Saturday, November 22, 2008

Not To Write A Book

Not To Write A Book
11.21.08

Khuk Khak, Thailand - Someday these entries will end, I know. Either I’m going to die, computers will fail, our star system will collapse from something into nothing, or I’ll just get tired of cranking out this stuff, which already occurs from time to time. Like, not write. And sometimes I haven’t anything to say, or I get to thinking, ‘who cares about what I’ve got to say?’ You know what I’m saying?

“Yeah.”

Like that one-way conversation you’re having with someone you’ve been around for far too long, at least, that day, and you’re talking, and they’re not listening. They ain’t heard a word you said.

“Yeah.”

And you might go away thinking later, ‘I’m not appreciated,’ and then something happens, like maybe a near-death experience or something less emotionally intense, and then that person, usually a friend or family member, or maybe an enemy, never a stranger, but always in relationship, however remote or intimate, might say something nice to your ears to hear.

But writing is part of what I do, and by extension, part of who I am. Not necessarily a compulsion, but rather, a desire sporn from isolation to communicate with the outside world, connecting with friends, as it were. We’re all writers.

You caught it, too? My computer did. ‘Sporn’ is not a word. But on this computer, you can ‘Add to dictionary’, so I did.
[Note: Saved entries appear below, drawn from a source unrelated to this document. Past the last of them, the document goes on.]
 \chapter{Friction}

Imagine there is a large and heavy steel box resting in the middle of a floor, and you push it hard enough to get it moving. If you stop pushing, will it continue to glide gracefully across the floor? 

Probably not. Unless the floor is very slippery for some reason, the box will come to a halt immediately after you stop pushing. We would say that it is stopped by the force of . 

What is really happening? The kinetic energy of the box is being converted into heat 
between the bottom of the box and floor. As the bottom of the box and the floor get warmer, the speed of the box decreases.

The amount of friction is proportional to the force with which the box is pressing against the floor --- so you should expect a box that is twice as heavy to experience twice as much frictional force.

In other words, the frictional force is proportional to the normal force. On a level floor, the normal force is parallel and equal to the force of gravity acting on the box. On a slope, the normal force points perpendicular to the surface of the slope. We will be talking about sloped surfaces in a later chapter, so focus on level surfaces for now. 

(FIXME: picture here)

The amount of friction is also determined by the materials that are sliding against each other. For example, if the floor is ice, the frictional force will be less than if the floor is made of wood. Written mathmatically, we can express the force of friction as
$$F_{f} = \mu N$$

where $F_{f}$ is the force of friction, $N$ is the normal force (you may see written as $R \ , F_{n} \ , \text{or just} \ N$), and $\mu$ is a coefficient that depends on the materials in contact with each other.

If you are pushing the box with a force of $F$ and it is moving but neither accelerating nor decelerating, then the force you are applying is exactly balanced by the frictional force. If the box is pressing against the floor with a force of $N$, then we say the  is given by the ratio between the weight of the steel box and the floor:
It’s like, ‘spawned’…or ‘born’…together. Kao jai mai?

“Yes, I undersa-tand. You’re sa-toned.”

Is there someone else in the room, or is this guy talking to himself? Aren’t we always?

Does the stuff we forward to people say something about who we are? What we think is funny? What we think is important? What we think is inspirational or touching?

Just wanted to tell you this blog ain’t no book, but it could be, like a frog could be a prince. And if it…the blog, not the frog…does, you’ll have to read it from the earliest entries to the latest, unless you’ve been reading along, all along.

Then it makes sense. Because some of the later material relates back to the previous entry, or maybe even earlier, which could cause the casual pop-in reader to ask, ‘What the hell…is he talking about?’

Like Thunderclap, the tightrope walker, Lupe’, the sun dance bros, Jesse Jackson in Sherwood Forest, the Bob Hope Memorial Comedy Tour, and Manny. If you weren’t already familiar with these people, you wouldn’t know.

Besides, some of them haven’t been written yet.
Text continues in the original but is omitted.